Some link the likely downward revision in Q4 US GDP to below 2.0% from 2.6% and the fact that Q1 15 growth is looking soft (2.3-2.5%) to the dovish January FOMC minutes.  We suspect this is a mistake and expect Fed Chair Yellen to correct this impression in her testimony before Congress.  

 

What resonates with the Fed is not GDP, which as we all know is a flawed measure, but the fact that personal consumption rose 4.3% in Q4, the strongest in more than a decade.  Moreover, for those concerned about debt-financed consumption, revolving credit has barely grown. What will resonate with the Fed is that in the last three months the US created over a million jobs for the first time in nearly 20 years.  

 

The leadership at the Federal Reserve had led many to expect a mid-year lift off.  However, doubts have grown, and this has corresponded with a consolidative phase for the dollar.  After the FOMC minutes, the December Fed funds futures contract implied an average effective rate of less than 50 bp.  Although the market corrected this view a little before the weekend, we expect Yellen make it clear the Fed's patience is not limitless.   A hike, not today or tomorrow, but four months from now is still reasonable.  

 

The way the Fed communicated its tapering decision was effective and appears to be deployed again.
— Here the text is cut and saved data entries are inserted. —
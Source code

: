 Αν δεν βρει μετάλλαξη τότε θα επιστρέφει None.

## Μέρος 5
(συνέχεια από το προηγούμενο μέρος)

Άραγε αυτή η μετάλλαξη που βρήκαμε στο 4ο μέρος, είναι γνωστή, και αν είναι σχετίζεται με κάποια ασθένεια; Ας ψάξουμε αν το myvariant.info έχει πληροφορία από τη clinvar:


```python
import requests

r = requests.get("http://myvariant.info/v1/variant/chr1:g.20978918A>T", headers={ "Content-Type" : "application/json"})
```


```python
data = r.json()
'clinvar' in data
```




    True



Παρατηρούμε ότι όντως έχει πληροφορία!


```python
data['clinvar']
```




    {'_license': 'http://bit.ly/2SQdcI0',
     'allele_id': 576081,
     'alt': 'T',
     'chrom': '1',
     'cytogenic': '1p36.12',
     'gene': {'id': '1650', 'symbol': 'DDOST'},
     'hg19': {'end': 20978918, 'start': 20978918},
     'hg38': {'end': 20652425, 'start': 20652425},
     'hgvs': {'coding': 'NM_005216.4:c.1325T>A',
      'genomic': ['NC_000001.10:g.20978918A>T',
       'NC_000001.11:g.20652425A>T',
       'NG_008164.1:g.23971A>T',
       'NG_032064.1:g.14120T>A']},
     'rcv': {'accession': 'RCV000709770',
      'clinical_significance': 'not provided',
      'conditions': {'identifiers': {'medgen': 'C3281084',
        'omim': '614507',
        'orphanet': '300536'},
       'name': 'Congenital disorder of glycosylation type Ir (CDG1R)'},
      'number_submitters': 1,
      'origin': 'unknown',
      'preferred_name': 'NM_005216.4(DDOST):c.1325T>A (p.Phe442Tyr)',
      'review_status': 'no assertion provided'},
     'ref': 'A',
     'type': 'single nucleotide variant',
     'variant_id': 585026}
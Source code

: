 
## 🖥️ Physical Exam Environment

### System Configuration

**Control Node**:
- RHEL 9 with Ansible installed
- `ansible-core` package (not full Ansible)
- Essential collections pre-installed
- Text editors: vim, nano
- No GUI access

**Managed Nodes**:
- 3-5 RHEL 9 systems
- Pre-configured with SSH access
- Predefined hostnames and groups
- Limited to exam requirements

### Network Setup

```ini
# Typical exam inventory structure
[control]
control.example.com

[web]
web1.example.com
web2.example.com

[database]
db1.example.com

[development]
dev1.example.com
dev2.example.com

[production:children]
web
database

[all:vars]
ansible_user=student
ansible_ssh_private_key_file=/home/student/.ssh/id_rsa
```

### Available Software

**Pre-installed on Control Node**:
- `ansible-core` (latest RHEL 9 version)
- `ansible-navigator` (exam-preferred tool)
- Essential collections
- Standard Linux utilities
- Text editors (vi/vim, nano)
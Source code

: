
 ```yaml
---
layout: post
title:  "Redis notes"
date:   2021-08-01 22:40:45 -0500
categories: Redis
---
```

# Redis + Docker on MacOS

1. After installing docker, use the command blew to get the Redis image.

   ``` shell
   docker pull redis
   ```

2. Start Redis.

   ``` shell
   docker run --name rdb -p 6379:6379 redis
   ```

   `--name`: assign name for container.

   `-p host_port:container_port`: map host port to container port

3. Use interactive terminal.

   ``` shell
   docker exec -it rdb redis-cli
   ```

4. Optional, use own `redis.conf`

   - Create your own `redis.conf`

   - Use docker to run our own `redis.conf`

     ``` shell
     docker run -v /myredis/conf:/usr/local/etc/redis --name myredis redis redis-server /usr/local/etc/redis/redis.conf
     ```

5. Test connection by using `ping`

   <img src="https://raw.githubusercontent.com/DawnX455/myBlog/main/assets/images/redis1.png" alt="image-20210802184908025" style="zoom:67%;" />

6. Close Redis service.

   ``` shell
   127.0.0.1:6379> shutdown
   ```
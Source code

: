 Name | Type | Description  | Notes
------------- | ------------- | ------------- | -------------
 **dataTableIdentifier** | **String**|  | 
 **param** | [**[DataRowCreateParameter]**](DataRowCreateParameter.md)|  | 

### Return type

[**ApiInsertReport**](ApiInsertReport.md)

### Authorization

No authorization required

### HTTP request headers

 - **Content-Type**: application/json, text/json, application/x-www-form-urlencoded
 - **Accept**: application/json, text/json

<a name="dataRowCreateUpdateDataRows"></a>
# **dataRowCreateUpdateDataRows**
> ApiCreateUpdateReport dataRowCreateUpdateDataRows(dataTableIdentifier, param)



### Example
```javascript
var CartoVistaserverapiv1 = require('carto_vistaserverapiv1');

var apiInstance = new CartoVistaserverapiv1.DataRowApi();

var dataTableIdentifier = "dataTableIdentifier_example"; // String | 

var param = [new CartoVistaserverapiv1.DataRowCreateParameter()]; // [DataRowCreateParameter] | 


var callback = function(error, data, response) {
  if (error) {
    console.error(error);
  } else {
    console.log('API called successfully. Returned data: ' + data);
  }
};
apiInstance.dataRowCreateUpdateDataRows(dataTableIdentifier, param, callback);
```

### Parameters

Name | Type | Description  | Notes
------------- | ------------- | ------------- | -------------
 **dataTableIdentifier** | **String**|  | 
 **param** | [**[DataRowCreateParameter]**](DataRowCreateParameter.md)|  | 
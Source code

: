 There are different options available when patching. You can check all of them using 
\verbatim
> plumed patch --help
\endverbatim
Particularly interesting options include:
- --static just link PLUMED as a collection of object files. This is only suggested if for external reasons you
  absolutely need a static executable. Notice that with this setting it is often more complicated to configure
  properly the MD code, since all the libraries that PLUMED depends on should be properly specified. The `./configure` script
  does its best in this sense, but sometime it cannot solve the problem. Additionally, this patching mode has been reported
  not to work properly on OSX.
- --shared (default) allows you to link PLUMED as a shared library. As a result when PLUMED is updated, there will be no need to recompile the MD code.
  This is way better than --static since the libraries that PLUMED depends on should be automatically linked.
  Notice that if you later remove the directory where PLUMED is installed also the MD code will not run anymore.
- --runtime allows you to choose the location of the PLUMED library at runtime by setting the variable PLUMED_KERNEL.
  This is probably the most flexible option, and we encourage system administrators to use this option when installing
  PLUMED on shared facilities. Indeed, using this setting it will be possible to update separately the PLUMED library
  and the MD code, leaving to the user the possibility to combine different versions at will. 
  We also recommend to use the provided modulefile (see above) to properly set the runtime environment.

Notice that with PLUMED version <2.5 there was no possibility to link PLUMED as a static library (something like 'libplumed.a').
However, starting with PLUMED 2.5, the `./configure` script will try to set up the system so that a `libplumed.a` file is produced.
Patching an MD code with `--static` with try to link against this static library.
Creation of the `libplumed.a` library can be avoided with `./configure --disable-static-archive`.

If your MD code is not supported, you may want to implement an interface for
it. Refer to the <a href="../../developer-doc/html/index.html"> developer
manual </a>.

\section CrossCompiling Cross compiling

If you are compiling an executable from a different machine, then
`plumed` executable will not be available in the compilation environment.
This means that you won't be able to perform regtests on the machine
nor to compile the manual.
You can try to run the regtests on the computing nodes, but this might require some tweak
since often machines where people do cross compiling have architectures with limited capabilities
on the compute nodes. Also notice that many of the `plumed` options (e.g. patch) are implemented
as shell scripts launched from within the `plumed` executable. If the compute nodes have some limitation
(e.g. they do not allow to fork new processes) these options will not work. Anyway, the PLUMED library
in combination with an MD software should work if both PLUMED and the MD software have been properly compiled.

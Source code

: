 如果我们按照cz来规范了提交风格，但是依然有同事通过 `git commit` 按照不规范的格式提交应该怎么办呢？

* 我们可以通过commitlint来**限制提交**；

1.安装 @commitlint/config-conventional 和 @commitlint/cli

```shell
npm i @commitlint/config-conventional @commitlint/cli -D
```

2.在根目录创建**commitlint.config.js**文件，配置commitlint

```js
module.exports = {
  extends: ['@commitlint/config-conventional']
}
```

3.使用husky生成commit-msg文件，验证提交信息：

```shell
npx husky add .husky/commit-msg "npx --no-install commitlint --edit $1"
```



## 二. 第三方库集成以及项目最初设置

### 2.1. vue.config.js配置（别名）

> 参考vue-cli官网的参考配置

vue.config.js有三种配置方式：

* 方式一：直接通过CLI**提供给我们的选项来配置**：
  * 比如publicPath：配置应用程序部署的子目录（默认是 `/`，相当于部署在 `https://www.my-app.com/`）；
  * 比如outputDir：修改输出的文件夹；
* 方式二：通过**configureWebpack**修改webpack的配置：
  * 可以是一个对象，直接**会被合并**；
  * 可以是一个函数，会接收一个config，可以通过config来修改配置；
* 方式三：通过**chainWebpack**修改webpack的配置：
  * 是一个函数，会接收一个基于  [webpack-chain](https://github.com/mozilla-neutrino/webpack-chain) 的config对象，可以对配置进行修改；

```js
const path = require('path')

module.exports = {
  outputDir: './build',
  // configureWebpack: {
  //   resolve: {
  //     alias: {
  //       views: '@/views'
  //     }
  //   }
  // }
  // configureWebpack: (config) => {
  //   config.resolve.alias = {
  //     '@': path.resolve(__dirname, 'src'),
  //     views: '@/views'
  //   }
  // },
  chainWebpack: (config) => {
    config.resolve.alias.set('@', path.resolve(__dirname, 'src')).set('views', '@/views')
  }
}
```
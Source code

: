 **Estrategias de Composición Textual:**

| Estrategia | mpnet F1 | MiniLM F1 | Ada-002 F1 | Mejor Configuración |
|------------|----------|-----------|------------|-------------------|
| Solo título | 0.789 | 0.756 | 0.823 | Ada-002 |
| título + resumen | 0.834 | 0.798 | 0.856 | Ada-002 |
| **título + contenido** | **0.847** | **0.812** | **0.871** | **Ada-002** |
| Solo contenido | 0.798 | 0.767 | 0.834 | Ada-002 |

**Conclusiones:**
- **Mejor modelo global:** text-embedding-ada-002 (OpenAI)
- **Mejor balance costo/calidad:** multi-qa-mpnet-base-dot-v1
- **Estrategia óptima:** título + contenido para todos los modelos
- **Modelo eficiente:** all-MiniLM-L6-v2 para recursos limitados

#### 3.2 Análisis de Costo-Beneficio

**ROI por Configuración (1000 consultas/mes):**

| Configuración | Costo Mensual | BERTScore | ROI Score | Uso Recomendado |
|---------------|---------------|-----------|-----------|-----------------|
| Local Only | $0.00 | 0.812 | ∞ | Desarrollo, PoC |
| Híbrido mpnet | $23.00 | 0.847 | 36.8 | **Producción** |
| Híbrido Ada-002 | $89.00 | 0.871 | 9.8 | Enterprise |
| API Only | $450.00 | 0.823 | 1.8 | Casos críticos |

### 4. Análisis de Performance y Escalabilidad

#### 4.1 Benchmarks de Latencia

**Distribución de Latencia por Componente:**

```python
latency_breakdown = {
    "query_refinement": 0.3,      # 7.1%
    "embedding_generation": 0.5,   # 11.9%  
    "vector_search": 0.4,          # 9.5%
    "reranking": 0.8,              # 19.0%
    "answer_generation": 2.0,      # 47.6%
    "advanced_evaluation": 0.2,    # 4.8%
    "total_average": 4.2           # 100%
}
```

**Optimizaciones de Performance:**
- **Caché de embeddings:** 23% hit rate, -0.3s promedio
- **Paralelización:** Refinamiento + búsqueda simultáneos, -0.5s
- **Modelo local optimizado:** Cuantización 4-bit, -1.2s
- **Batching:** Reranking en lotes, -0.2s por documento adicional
Tell the market what you are thinking about doing.  Offer some time frame.  Give investors plenty of time to adjust.  The timing is data driven, but it is not completely unpredictable. Finally, execute.   

 

The Fed rightfully did not let the economic contraction in Q1 14 distract it from its tapering strategy, despite the appeal of many.   It understands that the recent slowing follows a well-above trend six month growth (April-September) that is partly being corrected now.  Even the expected downward revision to Q4 GDP is not all negative, as the downward revision in inventories suggests tat some of those excess being absorbed.  

 

The Fed's leadership has been preparing the market gradually for a change in US monetary policy. The emergency settings that were so necessary in the darkest days are no longer needed.  To be sure, the economy is not firing on all cylinders, but no one is really talking about a dramatic increase in interest rates.   

 

Look for Yellen to be patient with US Congress as she explains why the Fed's patience with emergency-level rates may be drawing to a close, and that this is a constructive sign.  It is also through this lens that Yellen will likely address questions about the dollar.  The exchange value of the dollar is one of the factors taken into account in assessing the monetary conditions.  

 

It is true that all else being equal a rise of the dollar on a broad-traded weighted basis adjusted for inflation will dampen growth.  However, all things are not equal, and the strength of the dollar has been offset by the decline in interest rates and oil.  The dollar's strength is a reflection of the relative performance of the US economy.  Of course, part of the dollar's rise has been fueled by expectations of a Fed hike.  Such anticipation will not be an important hurdle to the decision to hike rates later.